Safety in Converting

When you play with fire, you probably will be burned. Working in the various areas of the chemical industry, including packaging and converting, sometimes can be similar to playing with fire.

Many years ago I worked for a company that made polyester and alkyd resins. I resigned because I did not like what I thought was a lack of concern for the safety of their employees. A long time after I was gone, the entire plant blew sky high. I subsequently saw the location — it was simply a field.

In the converting and packaging industry, the main safety concerns involve the raw materials, the processing equipment, and housekeeping and environmental considerations. Every minute you are in a plant or laboratory, you should keep your eyes open and be alert to these three areas of concern.

I was once the object of scorn when I refused to run a trial of an adhesive in a plant that reeked with the odor of MEK while the owner roamed the entire premises smoking a cigarette. Perhaps I did act in an unusual fashion with my insistence on safety, but I didn't want that to be the last trial I ever conducted.

Many raw materials used in converting and packaging can be dangerous. Make certain you are thoroughly familiar with the Material Safety Data Sheets for these products. Are they flammable? Do they contain hazardous materials that you should not breathe or allow to contact your skin? Will they react with other materials in the area to produce an unsafe condition or product?

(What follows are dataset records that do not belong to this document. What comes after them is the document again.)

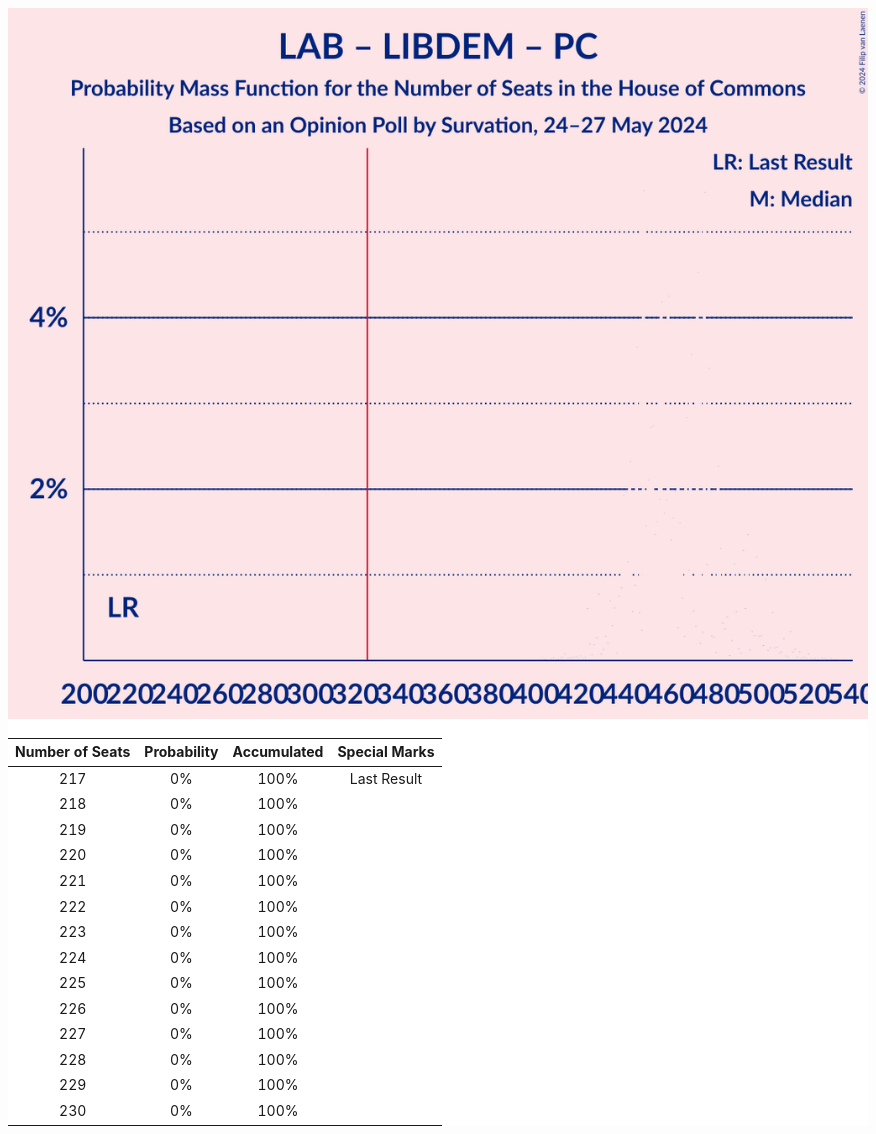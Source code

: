 ![Graph with seats probability mass function not yet produced](2024-05-27-Survation-coalitions-seats-pmf-lab–libdem–pc.png "Seats Probability Mass Function")

| Number of Seats | Probability | Accumulated | Special Marks |
|:---------------:|:-----------:|:-----------:|:-------------:|
| 217 | 0% | 100% | Last Result |
| 218 | 0% | 100% |  |
| 219 | 0% | 100% |  |
| 220 | 0% | 100% |  |
| 221 | 0% | 100% |  |
| 222 | 0% | 100% |  |
| 223 | 0% | 100% |  |
| 224 | 0% | 100% |  |
| 225 | 0% | 100% |  |
| 226 | 0% | 100% |  |
| 227 | 0% | 100% |  |
| 228 | 0% | 100% |  |
| 229 | 0% | 100% |  |
| 230 | 0% | 100% |  |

We are fortunate today that Material Safety Data Sheets exist for almost every single product you can imagine. This simply means nobody has even the slightest excuse not to handle everything with which they come into contact in a very safe manner.

Processing equipment is an all too common cause of accidents in our industry. Most of this equipment involves moving parts of one sort or another. When near such equipment, be alert to what the machine is doing and make a mental note of how that could cause harm to you.

Does the process involve a pinch point that could entrap a digit, a limb, or a piece of your clothing? Does the unit have a knife or other sharp edge that could cut or sever?

Is the processing unit an oven or does it have an extrusion die or other component that becomes extremely hot? Burns are very common accidents in plants that make and use adhesives and coatings.

Housekeeping and environmental considerations refer to the general area of processing for the converting and packaging industries. Does the area have spilled material that has made a puddle on the floor to cause a slipping hazard? Are rags containing solvents used to clean equipment stored properly so they do not spontaneously combust?

This column cannot cover all the aspects of safety that you should observe. Rather let it be a reminder that you are the person who is responsible for your safety. Keep the pointers listed here and others that you have heard in mind constantly. Always be alert.